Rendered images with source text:
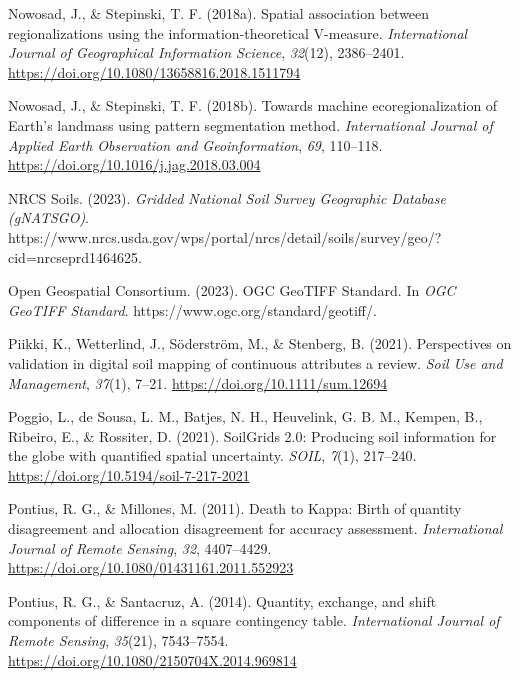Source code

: \documentclass[
  letterpaper,
  DIV=11,
  numbers=noendperiod]{scrartcl}
\newlength{\cslhangindent}
\newlength{\cslentryspacingunit} %
\newenvironment{CSLReferences}[2] %
 {%
  \setlength{\parindent}{0pt}
  \ifodd #1
  \let\oldpar\par
  \def\par{\hangindent=\cslhangindent\oldpar}
  \fi
  \setlength{\parskip}{#2\cslentryspacingunit}
 }%
 {}
\begin{document}
\begin{CSLReferences}{1}{0}
\leavevmode{}%
Nowosad, J., \& Stepinski, T. F. (2018a). Spatial association between
regionalizations using the information-theoretical {V-measure}.
\emph{International Journal of Geographical Information Science},
\emph{32}(12), 2386--2401.
\url{https://doi.org/10.1080/13658816.2018.1511794}

\leavevmode{}%
Nowosad, J., \& Stepinski, T. F. (2018b). Towards machine
ecoregionalization of {Earth}'s landmass using pattern segmentation
method. \emph{International Journal of Applied Earth Observation and
Geoinformation}, \emph{69}, 110--118.
\url{https://doi.org/10.1016/j.jag.2018.03.004}

\leavevmode{}%
NRCS Soils. (2023). \emph{Gridded {National Soil Survey Geographic
Database} ({gNATSGO})}.
https://www.nrcs.usda.gov/wps/portal/nrcs/detail/soils/survey/geo/?cid=nrcseprd1464625.

\leavevmode{}%
Open Geospatial Consortium. (2023). {OGC GeoTIFF Standard}. In \emph{OGC
GeoTIFF Standard}. https://www.ogc.org/standard/geotiff/.

\leavevmode{}%
Piikki, K., Wetterlind, J., Söderström, M., \& Stenberg, B. (2021).
Perspectives on validation in digital soil mapping of continuous
attributes \textendash{} a review. \emph{Soil Use and Management},
\emph{37}(1), 7--21. \url{https://doi.org/10.1111/sum.12694}

\leavevmode{}%
Poggio, L., de Sousa, L. M., Batjes, N. H., Heuvelink, G. B. M., Kempen,
B., Ribeiro, E., \& Rossiter, D. (2021). {SoilGrids} 2.0: Producing soil
information for the globe with quantified spatial uncertainty.
\emph{SOIL}, \emph{7}(1), 217--240.
\url{https://doi.org/10.5194/soil-7-217-2021}

\leavevmode{}%
Pontius, R. G., \& Millones, M. (2011). Death to {Kappa}: Birth of
quantity disagreement and allocation disagreement for accuracy
assessment. \emph{International Journal of Remote Sensing}, \emph{32},
4407--4429. \url{https://doi.org/10.1080/01431161.2011.552923}

\leavevmode{}%
Pontius, R. G., \& Santacruz, A. (2014). Quantity, exchange, and shift
components of difference in a square contingency table.
\emph{International Journal of Remote Sensing}, \emph{35}(21),
7543--7554. \url{https://doi.org/10.1080/2150704X.2014.969814}


\end{CSLReferences}
\end{document}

THE PROBLEM: Gather all lines with the string "Nowosad" from the data.

RESULT OF THE TASK:
Nowosad, J., \& Stepinski, T. F. (2018a). Spatial association between
Nowosad, J., \& Stepinski, T. F. (2018b). Towards machine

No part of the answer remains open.